研究課題

脱炭素社会に貢献し、付加価値を生み出す未来の下水道システムの構築

下水処理場をエネルギー供給拠点へと転換するため、下水中の資源を徹底活用して価値を生み出す新規概念の下水処理システムの構築を目指します。高効率固液分離槽と正浸透(FO)処理槽により有機物濃縮と下水処理を同時に実現し、濃縮有機物はメタン発酵槽によりエネルギーへと転換します。メタン発酵に関しては、再生可能エネルギー由来の水素をメタンに変換する技術開発にも取り組み、既存下水処理場のエネルギー拠点化にも貢献します。既存下水処理場からの温室効果ガス発生機構の解明と対策技術の開発等の一連の研究により、脱炭素社会に貢献する下水道の実現を目指します。さらに、下水処理水を活用した大型藻類の培養技術を確立し、蓄積される多糖を基点とした化成品の製造など、付加価値を生むシステムの構築にも取り組みます。
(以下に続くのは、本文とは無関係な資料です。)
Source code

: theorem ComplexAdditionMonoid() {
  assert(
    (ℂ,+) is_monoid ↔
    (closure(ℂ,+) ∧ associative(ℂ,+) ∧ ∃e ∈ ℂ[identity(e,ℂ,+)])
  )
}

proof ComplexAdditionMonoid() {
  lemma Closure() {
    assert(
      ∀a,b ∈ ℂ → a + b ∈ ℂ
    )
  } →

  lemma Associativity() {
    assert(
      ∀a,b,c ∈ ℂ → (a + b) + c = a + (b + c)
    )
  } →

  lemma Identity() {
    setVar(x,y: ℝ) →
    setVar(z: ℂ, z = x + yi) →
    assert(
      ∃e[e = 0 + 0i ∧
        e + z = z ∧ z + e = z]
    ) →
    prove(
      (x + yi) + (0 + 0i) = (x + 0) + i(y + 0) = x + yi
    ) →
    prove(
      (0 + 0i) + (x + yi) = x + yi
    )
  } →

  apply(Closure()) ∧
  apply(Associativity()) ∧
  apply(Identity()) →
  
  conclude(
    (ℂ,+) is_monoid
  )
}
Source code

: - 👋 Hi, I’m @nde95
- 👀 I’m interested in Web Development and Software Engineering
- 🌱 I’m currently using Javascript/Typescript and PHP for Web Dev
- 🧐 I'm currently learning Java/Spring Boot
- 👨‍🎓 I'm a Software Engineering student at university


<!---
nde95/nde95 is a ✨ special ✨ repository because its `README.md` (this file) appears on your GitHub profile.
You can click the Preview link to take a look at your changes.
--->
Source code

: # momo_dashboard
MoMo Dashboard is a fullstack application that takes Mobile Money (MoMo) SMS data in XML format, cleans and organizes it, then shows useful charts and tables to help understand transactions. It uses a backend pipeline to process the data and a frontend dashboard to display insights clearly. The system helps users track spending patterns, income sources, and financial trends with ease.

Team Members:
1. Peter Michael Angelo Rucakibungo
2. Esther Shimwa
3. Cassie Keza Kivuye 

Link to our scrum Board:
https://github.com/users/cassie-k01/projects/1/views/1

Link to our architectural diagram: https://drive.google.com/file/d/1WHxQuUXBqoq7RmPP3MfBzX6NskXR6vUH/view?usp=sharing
汚水処理施設と農業の連携による地域資源循環システムの構築

水・エネルギー・食料は人間の生存に不可欠な資源であり、各々の相互関係を考慮した地域資源循環システムを構築する必要があります。中小都市における汚水処理施設と農業の連携は、水・エネルギー・食料連環の観点から重要であり、廃水・廃棄物の質を考慮したカスケード型資源循環システムによる価値の創出を目指しています。また、乳酸発酵・光合成細菌・藻類培養などを組み合わせた小規模廃水処理・メタン発酵技術を開発し、メタン発酵を核にバイオマス資源活用の 最適化を図るとともに発酵残渣の肥料価値向上を試みます。さらに、メタン発酵により発生する熱および二酸化炭素を施設園芸ハウスで利用するシステムの検討を行い、地域における価値創造の観点から適切な下水処理場および施設園芸ハウスの配置を検討します。

物理・化学的水処理機構の解明と技術開発

公共の上下水処理において、濃度が極低いにも関わらず、異臭味(上水)、ヒトへの健康影響(上下水)、放流先の水生生態系(下水)への影響が懸念される化学物質や病原微生物の存在が指摘されています。これらの中には、従来の生物反応を活用した処理法では除去しえないものも存在し、紫外線やオゾン、光触媒、吸着材などを用いた物理・化学的な水処理に期待が寄せられています。これらの処理方法の最適な設計や運転のために、実証的検討および理論的解析の両面からのアプローチで研究を行っています。特に、除去対象物質と生成抑制対象物質のバランスの達成、共存物質としての有機物の反応性評価および有機物の処理性能への影響、省エネルギー性に焦点を当てています。さらに、酸化チタン/高シリカ型ゼオライト複合シートを活用した新規の促進酸化処理装置の開発にも取り組んでいます。